Written by Gondwana Collection | Dec 18, 2015 1:00:12 PM

Lady Juana Maria Smith loved and was loved wherever she went. Those who met her on her adventuresome path of life at the side of her beloved husband were enchanted. In South Africa her memory even lives on in the name of a fruit: the cantaloupe or rock melon is called spanspek in South Africa.

 

Lady Juana’s husband, Sir Henry Smith (who preferred to be called Harry), served the British crown at the Cape from 1828 until 1845. Eventually he became the first governor of the short-lived Queen Adelaide province in the Eastern Cape, where he and his wife enjoyed great popularity with the Xhosa as well as the Boers. Smith was then transferred to India for two years to join the First Anglo-Sikh War. In recognition of his services he was knighted after the British victory in the battle of Aliwal.

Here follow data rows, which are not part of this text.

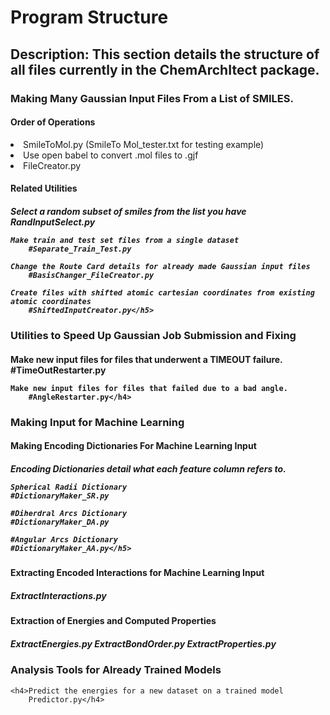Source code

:<h1>Program Structure</h1>

<h2>Description: This section details the structure of all files currently in the ChemArchItect package.</h2>
  
<h3>Making Many Gaussian Input Files From a List of SMILES.</h3>

  <h4>Order of Operations</h4>
    <li>SmileToMol.py (SmileTo Mol_tester.txt for testing example)</li>
    <li>Use open babel to convert .mol files to .gjf</li>
    <li>FileCreator.py</li>
    
  <h4>Related Utilities</h4>
    <h5>Select a random subset of smiles from the list you have
        RandInputSelect.py
        
    Make train and test set files from a single dataset
        #Separate_Train_Test.py
        
    Change the Route Card details for already made Gaussian input files
        #BasisChanger_FileCreator.py
        
    Create files with shifted atomic cartesian coordinates from existing atomic coordinates
        #ShiftedInputCreator.py</h5>

<h3>Utilities to Speed Up Gaussian Job Submission and Fixing</h3>
    <h4>Make new input files for files that underwent a TIMEOUT failure.
        #TimeOutRestarter.py
        
    Make new input files for files that failed due to a bad angle.
        #AngleRestarter.py</h4>

<h3>Making Input for Machine Learning</h3>

  <h4>Making Encoding Dictionaries For Machine Learning Input</h4>
    <h5>Encoding Dictionaries detail what each feature column refers to.
  
    Spherical Radii Dictionary
    #DictionaryMaker_SR.py
  
    #Diherdral Arcs Dictionary
    #DictionaryMaker_DA.py
    
    #Angular Arcs Dictionary
    #DictionaryMaker_AA.py</h5>
    
  <h4>Extracting Encoded Interactions for Machine Learning Input</h4>
    <h5>ExtractInteractions.py</h5>
    
  <h4>Extraction of Energies and Computed Properties</h4>
    <h5>ExtractEnergies.py
    ExtractBondOrder.py
    ExtractProperties.py</h5>

<h3>Analysis Tools for Already Trained Models</h3>

    <h4>Predict the energies for a new dataset on a trained model
        Predictor.py</h4>
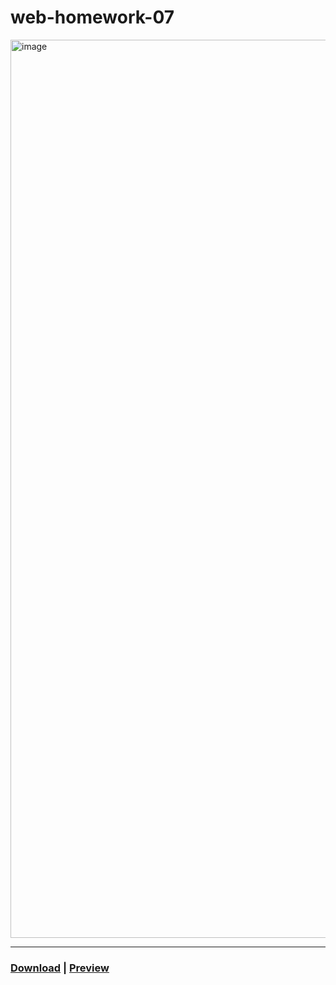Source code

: # web-homework-07

<img width="1437" alt="image" src="https://user-images.githubusercontent.com/111915039/223143486-20099ed4-10d3-40d6-ba22-14b23b93c73e.png">
<hr>

### [Download](https://github.com/blackscriptt/web-homework-07/archive/refs/heads/main.zip) | [Preview](https://blackscriptt.github.io/web-homework/homeworks/homework-07/index.html)
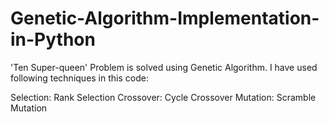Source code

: # Genetic-Algorithm-Implementation-in-Python

'Ten Super-queen' Problem is solved using Genetic Algorithm.
I have used following techniques in this code:

Selection: Rank Selection
Crossover: Cycle Crossover
Mutation: Scramble Mutation

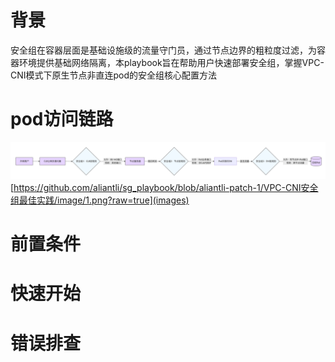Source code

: # 背景
安全组在容器层面是基础设施级的流量守门员，通过节点边界的粗粒度过滤，为容器环境提供基础网络隔离，本playbook旨在帮助用户快速部署安全组，掌握VPC-CNI模式下原生节点非直连pod的安全组核心配置方法
# pod访问链路
![](VPC-CNI安全组最佳实践/image/1.png)
[https://github.com/aliantli/sg_playbook/blob/aliantli-patch-1/VPC-CNI安全组最佳实践/image/1.png?raw=true](images)
# 前置条件

# 快速开始

# 错误排查
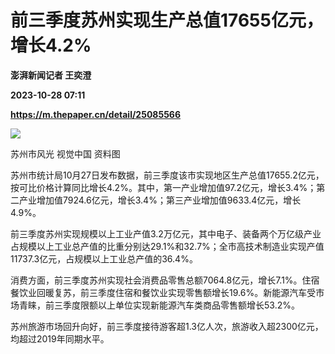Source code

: # 前三季度苏州实现生产总值17655亿元，增长4.2%
**澎湃新闻记者 王奕澄**

**2023-10-28 07:11**

**https://m.thepaper.cn/detail/25085566**

![](https://imagecloud.thepaper.cn/thepaper/image/276/41/708.jpg)

苏州市风光 视觉中国 资料图

苏州市统计局10月27日发布数据，前三季度该市实现地区生产总值17655.2亿元，按可比价格计算同比增长4.2%。其中，第一产业增加值97.2亿元，增长3.4%；第二产业增加值7924.6亿元，增长3.4%；第三产业增加值9633.4亿元，增长4.9%。

前三季度苏州实现规模以上工业产值3.2万亿元，其中电子、装备两个万亿级产业占规模以上工业总产值的比重分别达29.1%和32.7%；全市高技术制造业实现产值11737.3亿元，占规模以上工业总产值的36.4%。

消费方面，前三季度苏州实现社会消费品零售总额7064.8亿元，增长7.1%。住宿餐饮业回暖复苏，前三季度住宿和餐饮业实现零售额增长19.6%。新能源汽车受市场青睐，前三季度限额以上单位实现新能源汽车类商品零售额增长53.2%。

苏州旅游市场回升向好，前三季度接待游客超1.3亿人次，旅游收入超2300亿元，均超过2019年同期水平。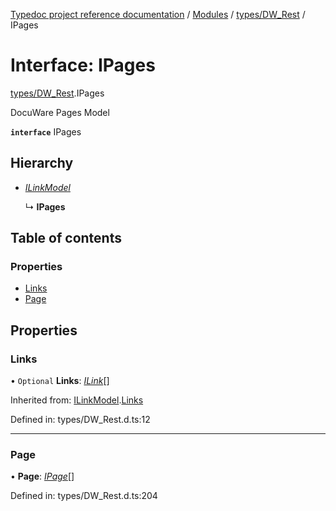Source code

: [Typedoc project reference documentation](../README.md) / [Modules](../modules.md) / [types/DW_Rest](../modules/types_dw_rest.md) / IPages

# Interface: IPages

[types/DW_Rest](../modules/types_dw_rest.md).IPages

DocuWare Pages Model

**`interface`** IPages

## Hierarchy

* [*ILinkModel*](types_dw_rest.ilinkmodel.md)

  ↳ **IPages**

## Table of contents

### Properties

- [Links](types_dw_rest.ipages.md#links)
- [Page](types_dw_rest.ipages.md#page)

## Properties

### Links

• `Optional` **Links**: [*ILink*](types_dw_rest.ilink.md)[]

Inherited from: [ILinkModel](types_dw_rest.ilinkmodel.md).[Links](types_dw_rest.ilinkmodel.md#links)

Defined in: types/DW_Rest.d.ts:12

___

### Page

• **Page**: [*IPage*](types_dw_rest.ipage.md)[]

Defined in: types/DW_Rest.d.ts:204
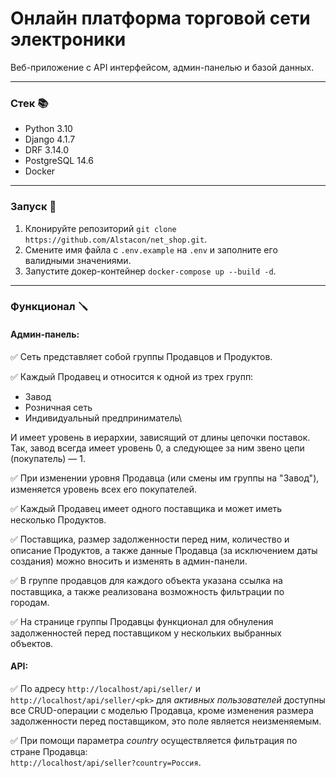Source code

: # Онлайн платформа торговой сети электроники
Веб-приложение с API интерфейсом, админ-панелью и базой данных.
___


### Стек 📚
- Python 3.10
- Django 4.1.7
- DRF 3.14.0
- PostgreSQL 14.6
- Docker
___

### Запуск 🚀
1) Клонируйте репозиторий
`git clone https://github.com/Alstacon/net_shop.git`.
2) Смените имя файла с `.env.example` на `.env` и заполните его валидными значениями.
3) Запустите докер-контейнер `docker-compose up --build -d`.
___

### Функционал 🪛

#### Админ-панель:
✅ Сеть представляет собой группы Продавцов и Продуктов.

✅ Каждый Продавец и относится к одной из трех групп:
- Завод
- Розничная сеть
- Индивидуальный предприниматель\

И имеет уровень в иерархии, зависящий от длины цепочки поставок. Так, завод всегда имеет уровень 0, а следующее за ним звено цепи (покупатель) — 1.

✅ При изменении уровня Продавца (или смены им группы на "Завод"), изменяется уровень всех его покупателей.

✅ Каждый Продавец имеет одного поставщика и может иметь несколько Продуктов.

✅ Поставщика, размер задолженности перед ним, количество и описание Продуктов,
а также данные Продавца (за исключением даты создания) можно вносить и изменять в админ-панели.

✅ В группе продавцов для каждого объекта указана ссылка на поставщика, а также реализована возможность фильтрации по городам.

✅ На странице группы Продавцы функционал для обнуления задолженностей перед поставщиком у нескольких выбранных объектов.

#### API:
✅ По адресу `http://localhost/api/seller/` и `http://localhost/api/seller/<pk>` для _активных пользователей_ доступны все CRUD-операции
с моделью Продавца, кроме изменения размера задолженности перед поставщиком, это поле является неизменяемым.

✅ При помощи параметра _country_ осуществляется фильтрация по стране Продавца:\
`http://localhost/api/seller?country=Россия`.
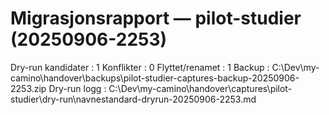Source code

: # Migrasjonsrapport — pilot-studier (20250906-2253)

Dry-run kandidater : 1
Konflikter         : 0
Flyttet/renamet    : 1
Backup             : C:\Dev\my-camino\handover\backups\pilot-studier-captures-backup-20250906-2253.zip
Dry-run logg       : C:\Dev\my-camino\handover\captures\pilot-studier\dry-run\navnestandard-dryrun-20250906-2253.md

In 1847 he was appointed governor of the Cape Province and returned to South Africa.

 

According to legend from the couple’s South African years Sir Harry loved bacon and eggs for breakfast. Lady Juana, on the other hand, didn’t like bacon and preferred cantaloupe melons. In the Smith household these melons were soon known as the ‘Spanish bacon’, or ‘die Spaans se spek’ in Afrikaans. Apparently this is how this particular type of melon got the name ‘spanspek’ in South Africa.

 

 

Spanspek. Photo: Gondwana Collection

 

Cosy breakfast times aside, the Smiths actually lived in rather turbulent times. Their love story began during the Peninsular War in 1812 when British troops stormed the Spanish town of Badajoz and then went on the rampage. Among the inhabitants who fled the looting and sacking were two sisters of noble birth, descendants of Juan Pons de Leon, famous for discovering Florida. The sisters sought the protection of British officers and 23-year-old Captain Smith was so smitten with the younger sister, 14-year-old Juana Maria de Los Dolores de Leon, that they were married within two weeks. Juana became a true army wife who followed her husband to every battle during the next three years of campaigning, which culminated in the Battle of Waterloo.

 

The Smiths came to South Africa in 1828. The names of several towns and places still testify to their popularity and the couple’s love for each other: Ladismith in the Western Cape Province and Ladysmith in KwaZulu-Natal are named in honour of Juana, as well as Juanasberg, an elevation in the Amatola Mountains near Hogsback in the Eastern Cape. Places named after or by Sir Harry are Harrismith in KwaZulu-Natal, Smithfield and Fauriesmith in the Free State, and Aliwal North in the Eastern Cape. Mosselbay was previously Aliwal South.

 

Lady Juana Maria Smith. Source: Harry Smith, "Autobiography", John Murray, London 1903

 

Sir Harry and his wife were ordered back to Britain in 1852. Lady Juana wept when she boarded the ship. In the years to come she declared on numerous occasions that the time in South Africa had been the happiest of her life.

 

The great love story ended when Sir Harry died in 1860. Lady Juana was laid to rest at his side, in Whittlesea in England, 12 years later. There is a Whittlesea in South Africa as well, named so by the Cape Governor of yore and his Spanish Lady.